6. Fraud and Identity Theft Protection
- You may think fraud and identity theft only happens to “adults,” but according to the Federal Trade Commission 25% of teenagers will be affected before the age of 18.
- One of the main reasons for this is quite simple – social media.
- Undoubtedly social media plays an important role in the lives of today’s teenagers, and the free sharing of personal information is what greatly contributes to the fraud and ID theft which is occurring.
- As such, it is imperative teenagers understand the importance of protecting all their personal information, including social security number, passwords, account numbers, PIN, etc.
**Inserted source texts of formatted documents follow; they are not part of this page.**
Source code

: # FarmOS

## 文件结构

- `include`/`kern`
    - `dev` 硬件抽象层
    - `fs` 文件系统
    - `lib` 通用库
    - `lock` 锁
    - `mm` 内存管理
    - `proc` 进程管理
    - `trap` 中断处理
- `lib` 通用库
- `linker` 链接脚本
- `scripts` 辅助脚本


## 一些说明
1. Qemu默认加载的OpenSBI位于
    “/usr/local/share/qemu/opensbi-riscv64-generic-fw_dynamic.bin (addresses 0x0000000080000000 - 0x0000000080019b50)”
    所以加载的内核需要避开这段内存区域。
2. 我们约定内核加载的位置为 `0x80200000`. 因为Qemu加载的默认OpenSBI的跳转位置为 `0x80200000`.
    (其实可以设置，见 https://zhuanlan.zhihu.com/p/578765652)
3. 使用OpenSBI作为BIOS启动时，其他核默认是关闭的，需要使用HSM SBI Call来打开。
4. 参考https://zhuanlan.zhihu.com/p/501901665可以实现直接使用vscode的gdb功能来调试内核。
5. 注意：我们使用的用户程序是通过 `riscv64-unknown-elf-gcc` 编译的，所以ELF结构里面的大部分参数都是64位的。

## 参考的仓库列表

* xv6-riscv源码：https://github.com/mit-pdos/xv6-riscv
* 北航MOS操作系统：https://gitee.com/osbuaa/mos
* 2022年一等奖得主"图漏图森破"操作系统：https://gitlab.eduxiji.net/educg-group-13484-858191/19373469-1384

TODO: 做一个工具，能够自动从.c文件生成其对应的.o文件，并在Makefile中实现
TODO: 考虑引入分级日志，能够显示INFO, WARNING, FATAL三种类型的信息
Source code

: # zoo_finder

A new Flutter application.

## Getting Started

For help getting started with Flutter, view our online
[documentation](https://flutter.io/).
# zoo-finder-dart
- Discussion should also include strong passwords usage, frequent changing of passwords, as well as third-party providers who assist in both prevention and assistance.
7. What Jobs Pay
- One important money topic to discuss with your teenager is, well, money.
- That is, how to make it!
- And one way to help your teenager better understand how money is earned is by discussing various professions and job opportunities along with accompanying pay.
- Doing so will not only give your teenager a better perspective on potential career paths but, more importantly, the educational requirements necessary to achieve such success.
- They may even discover the longer the stay in school, the more money they will earn over their lifetime.
- And one way to get your teen to start think about jobs and accompanying salaries is by visiting websites such as salary.com and glassdoor.com.
8. Making a Budget
- In fact, it’s not a bad idea to share your actual household budget with your teen.
- However, if this is a little too personal for you then develop a mock budget based upon the same categories you have – house payment/rent, utilities, groceries, entertainment, etc.
- Doing this will not only give your teen perspective on the cost of living, but also help him or her develop money management strategies.
9. Having Good Credit
- Perhaps the best way to explain what a credit score is to a teenager, is to compare it to a report card.
- Like a report card, a credit score indicates how an individual has handled his or her finances in the past and is a good indicator on how they will be handled in the future.
- So, if someone has not paid on his or her debts or is continually late in making payments, then this would be reflected with a low credit score.
- Conversely, individuals who make timely payments and make good on their financial obligations are rewarded with a good credit score.
- And, having a good credit score not only means being approved for loans and additional credit, but also paying a lower interest rate on what is borrowed than an individual who has a low credit score.
- So, it’s a win-win – winning because creditors want to lend you money and more winning because you will pay less on what you borrow!
10. Setting Financial Goals
- Financial goals are just like any other type of goal – you gotta have a plan to make them happen.
- Let’s face it, saving money and achieving financial goals takes conscious effort – it doesn’t just happen!
- When doing so, however, here are a few things your teenager should know:
- Can’t Do Everything at Once – It is important your teen understands in order to achieve a large goal, smaller ones must be achieved along the way. So, they need to start with a specific goal that is measurable and achievable.Add to It – Once an initial goal is met, add to it.
Research has shown the main way teenagers learn to handle their finances stems from what they learn from their parents/guardians. Simply stated, teens follow what they see. So, as you teach your teenager the correct way to handle his or her finances be sure to pay close attention – you may just be helping yourself!